We are increasing funding in support of our readiness enablers such as our Flying Hour Program as well as Weapon Systems Sustainment and Munitions.  One of the operational imperatives specifically looks at our ability to transition to a wartime posture and this budget reflects our investments in key munitions such as the Joint Air-to-Surface Standoff Missile, aka JASSM-ER, Long Range Anti-Ship Missile, aka LRASM, and Joint Direct Attack Munition, aka JDAM, to ensure just that.  Next slide, please.

Building enduring advantages is how the defense enterprise will undertake a series of urgently needed reforms to bolster the defense ecosystem and ensure enduring joint force advantages.  Our total force team comprised of active military and civilian airmen and guardians, reservists, the National Guardsmen that contribute to our nation's air and space and cyber security -- cyberspace security.

Their professionalism and passion make us the untenable force -- unbeatable force we are while inspiring the next generation to serve.  The department is immersed in training and recruiting transformation efforts to ensure we attract top tier talents and leverage technology to enhance our training programs.

We are committed to ensuring all airmen and guardians have the opportunity to serve to their full potential and we are aligned with the Defense Department in making foundational investments to implement the findings of the independent review commission on sexual assault.

Our commitment includes bolstering and professionalizing the sexual assault prevention and response workforce, diversity, equity and inclusion programs, violence prevention programs and training that helps airmen and guardians identify and address extremist behaviors that are incompatible with military service.  These initiatives will set the conditions for also serve to their full potential.

The department is increasing facilities sustainment, restoration, modernization funding.  In doing so, we reduce the department's deferred maintenance and repair backlog and focus on quality of life improvements for mission facilities, dormitories and childcare centers.

This budget further invests in operational energy improvements, facility operations projects and facilities sustainment projects aimed at a more responsible and renewable energy consumption.  We invest in initiatives that decrease our infrastructure and energy footprint and help us gain energy efficiencies within our existing infrastructure.

This includes investments in R&D efforts, such as the adaptive engine transition program that improves the operational capability of our advanced aircraft while reducing emission of greenhouse gases.  The operational imperatives reflect our recognition of the need to think beyond platforms and this budget reflects our acceleration for more integrated family of systems as demonstrated in our investments in capabilities that leverage artificial intelligence and accelerate the development of highly capable uncrewed autonomous collaborative platforms.

Additionally, we're expanding our prototyping efforts with commercial satellite communications providers as part of our overall technology transition effort, with the goal of providing the joint force with a more resilient space architecture and command and control network.

Finally, we invest in digital transformation initiatives to rapidly innovate and deliver capabilities that affect the joint operations and the warfighter.  We're increasing investments in cyber resiliency and foundational enterprise, information technology infrastructure necessary to ensure the digital domain is secure, stable and accessible.

Now I'll turn it over to General Peccia to cover the overall top line for the Department of the Air Force and Appropriation level details.  Next slide, please.

MAJOR GENERAL JAMES D. PECCIA III:  Thank you.

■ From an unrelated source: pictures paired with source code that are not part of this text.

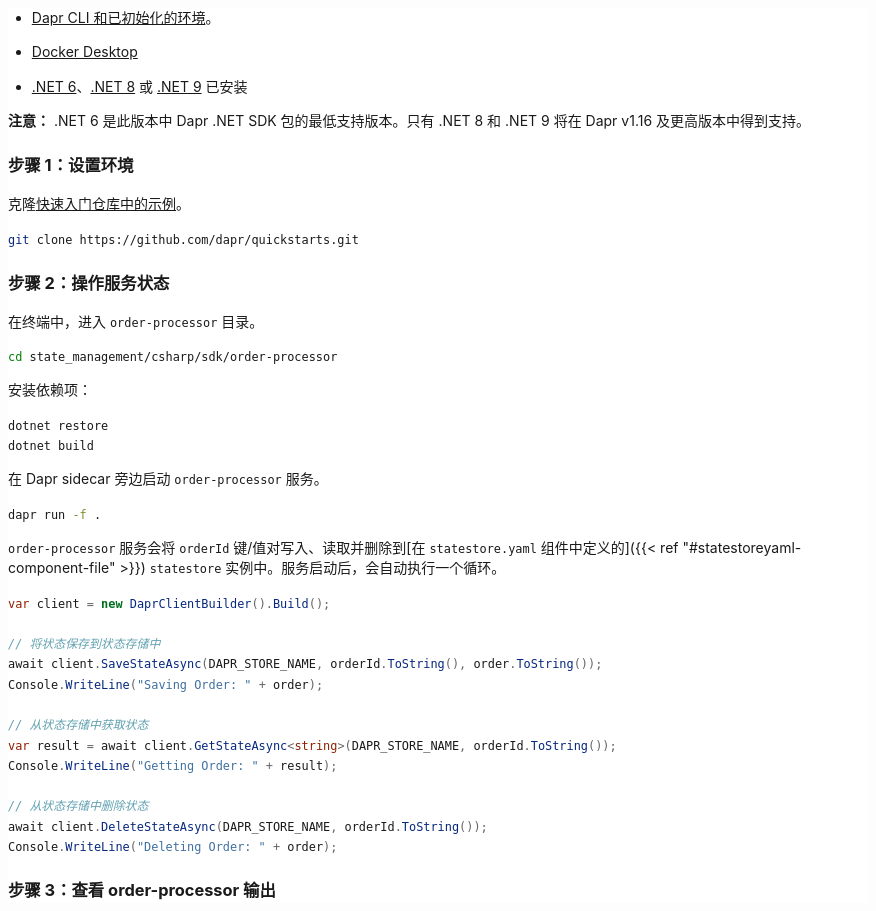 - [Dapr CLI 和已初始化的环境](https://docs.dapr.io/getting-started)。

- [Docker Desktop](https://www.docker.com/products/docker-desktop)

- [.NET 6](https://dotnet.microsoft.com/download/dotnet/6.0)、[.NET 8](https://dotnet.microsoft.com/download/dotnet/8.0) 或 [.NET 9](https://dotnet.microsoft.com/download/dotnet/9.0) 已安装

**注意：** .NET 6 是此版本中 Dapr .NET SDK 包的最低支持版本。只有 .NET 8 和 .NET 9 将在 Dapr v1.16 及更高版本中得到支持。

### 步骤 1：设置环境

克隆[快速入门仓库中的示例](https://github.com/dapr/quickstarts/tree/master/state_management/csharp/sdk)。

```bash
git clone https://github.com/dapr/quickstarts.git
```

### 步骤 2：操作服务状态

在终端中，进入 `order-processor` 目录。

```bash
cd state_management/csharp/sdk/order-processor
```

安装依赖项：

```bash
dotnet restore
dotnet build
```

在 Dapr sidecar 旁边启动 `order-processor` 服务。

```bash
dapr run -f .
```

`order-processor` 服务会将 `orderId` 键/值对写入、读取并删除到[在 `statestore.yaml` 组件中定义的]({{< ref "#statestoreyaml-component-file" >}}) `statestore` 实例中。服务启动后，会自动执行一个循环。

```cs
var client = new DaprClientBuilder().Build();

// 将状态保存到状态存储中
await client.SaveStateAsync(DAPR_STORE_NAME, orderId.ToString(), order.ToString());
Console.WriteLine("Saving Order: " + order);

// 从状态存储中获取状态
var result = await client.GetStateAsync<string>(DAPR_STORE_NAME, orderId.ToString());
Console.WriteLine("Getting Order: " + result);

// 从状态存储中删除状态
await client.DeleteStateAsync(DAPR_STORE_NAME, orderId.ToString());
Console.WriteLine("Deleting Order: " + order);
```
### 步骤 3：查看 order-processor 输出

Madam Undersecretary.  This afternoon, I'll discuss the department's F.Y. '23 president's budget request, which includes both the Air Force and Space Force budgets.  The two colored stacked bar charts on the left represent Air Force blue dollars, or dollars directly tied to Air Force requirements.

On top of each bar is a gray non-blue box that represents funding within the department requests, but outside the Air Force control.  Today, we'll only discuss Air Force blue funding requirements for F.Y. '23.  The department request is $194 billion, which is $20.2 billion over the F.Y. '22 president's budget submission.

Because of the complexity of the Air Force request and the timing of the Air Force -- or the F.Y. '22 omnibus bill and the F.Y. '22 president's budget release, we will compare the details of this budget to the F.Y. '22 position vice to '22 enacted position.  However, at the overall department level, I can tell you the F.Y. '23 president's budget is still $12 billion above the enacted level.

On the right hand side of the chart are the service breakouts by appropriation.  The Air Force request is $169.5 billion, or $13.2 billion over the F.Y. '22 position.  And the U.S. Space Force request is $24.5 billion, or $7 billion over the '22 requests.

This budget does include an inflation adjustment.  We're appreciative of both OMB and OSD for adding a 2.2 percent non-pay requirement and a 4.6 percent civilian and military pay race to our budget.  The total inflation adjustment is $6.3 billion.  That's 1.8 billion for pay and 4.5 billion for non-pay.  With the inflation taken out, this represents 8 percent real growth.

Next we'll go over the appropriation highlights for each service.  Next slide, please.

The Operation and Maintenance account is the largest appropriation with the department at $72.1 billion. This year like F.Y. '22, the Overseas Operation account or previously known as the OCO, Overseas Contingency Operation account is in the baseline for the program, it is not a separate requirement.  And so you will see that in all of these appropriations but the O&M one in particular, and it directly supports the operational imperatives of readiness.

And so, the O&M account funds the day-to-day activities to organize, train and equip.  Some of the highlights that we'll go over we'll start with the Department of the Air Force.  We fund 4.6, as I mentioned, percent civilian pay raise that adds about $576 billion to the O&M account.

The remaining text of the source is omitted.